In some embodiments, the protection process comprises: at least one of a tape sticking protection and a dispensing protection.

In some embodiments, prior to said separating the plurality of pole groups of the shorted cell, the method further comprises: and carrying out short circuit test on the battery entering the shell, and taking the battery entering the shell which does not meet the test conditions as the short circuit battery.

Other functions of the present application will be partially set forth in the following description. The contents of the following figures and examples will be apparent to those of ordinary skill in the art in view of this description. The inventive aspects of this application can be fully explained by the practice or use of the methods, apparatus and combinations described in the detailed examples below.

Drawings

In order to more clearly illustrate the technical solutions in the embodiments of the present disclosure, the drawings needed to be used in the description of the embodiments will be briefly introduced below, and it is obvious that the drawings in the following description are only some embodiments of the present disclosure, and it is obvious for those skilled in the art to obtain other drawings based on these drawings without creative efforts.

Fig. 1A illustrates a front view of a pole group of a short-circuited battery connected to a first battery cover plate according to an embodiment of the present disclosure;

FIG. 1B shows a left side view of FIG. 1A;

fig. 2 is a flowchart illustrating a method for processing a short-circuited battery according to an embodiment of the present disclosure;

fig. 3A is a schematic diagram illustrating a cut-out of a short-circuited battery provided in an embodiment of the present disclosure;

FIG. 3B illustrates a schematic diagram of a separated pole group provided in accordance with an embodiment of the present disclosure;

FIG. 4 shows a schematic view of connecting a first sub-bond pad to a second bond pad of a pole group that satisfies a test condition; and

fig. 5 is a schematic diagram illustrating a pole group meeting test conditions and connected to a first battery cover plate according to an embodiment of the present disclosure.

Detailed Description

The following description is presented to enable any person skilled in the art to make and use the present description, and is provided in the context of a particular application and its requirements. Various modifications to the disclosed embodiments will be readily apparent to those skilled in the art, and the general principles defined herein may be applied to other embodiments and applications without departing from the spirit and scope of the present description. Thus, the present description is not limited to the embodiments shown, but is to be accorded the widest scope consistent with the claims.

The terminology used herein is for the purpose of describing particular example embodiments only and is not intended to be limiting. For example, as used herein, the singular forms "a", "an" and "the" may include the plural forms as well, unless the context clearly indicates otherwise. The terms "comprises," "comprising," "includes," and/or "including," when used in this specification, are intended to specify the presence of stated integers, steps, operations, elements, and/or components, but do not preclude the presence or addition of one or more other features, integers, steps, operations, elements, components, and/or groups thereof.

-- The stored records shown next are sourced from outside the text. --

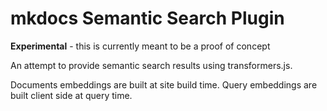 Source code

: # mkdocs Semantic Search Plugin

**Experimental** - this is currently meant to be a proof of concept

An attempt to provide semantic search results using transformers.js.

Documents embeddings are built at site build time. Query embeddings are built client side at query time. 
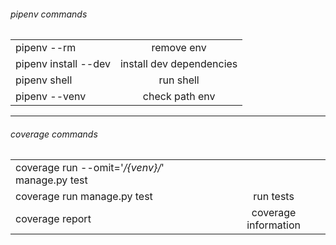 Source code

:###### pipenv commands
|                      |                          |
| ---------------------|:------------------------:|
| pipenv --rm          | remove env               |
| pipenv install --dev | install dev dependencies |
| pipenv shell         | run shell                |
| pipenv --venv        | check path env           |

---

###### coverage commands
|                                                 |                                 |
| ------------------------------------------------|:-------------------------------:|
| coverage run --omit='*/{venv}/*' manage.py test |                                 |
| coverage run manage.py test                     | run tests                       |
| coverage report                                 | coverage information            |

The term "A on B" as used in this specification means that A is either directly adjacent (above or below) B or indirectly adjacent (i.e., separated by some material) to B; the term "A within B" means that A is either entirely within B or partially within B.

These and other features of the present specification, as well as the operation and function of the elements of the structure related thereto, and the combination of parts and economies of manufacture, may be particularly improved upon in view of the following description. Reference is made to the accompanying drawings, all of which form a part of this specification. It is to be expressly understood, however, that the drawings are for the purpose of illustration and description only and are not intended as a definition of the limits of the specification. It should also be understood that the drawings are not drawn to scale.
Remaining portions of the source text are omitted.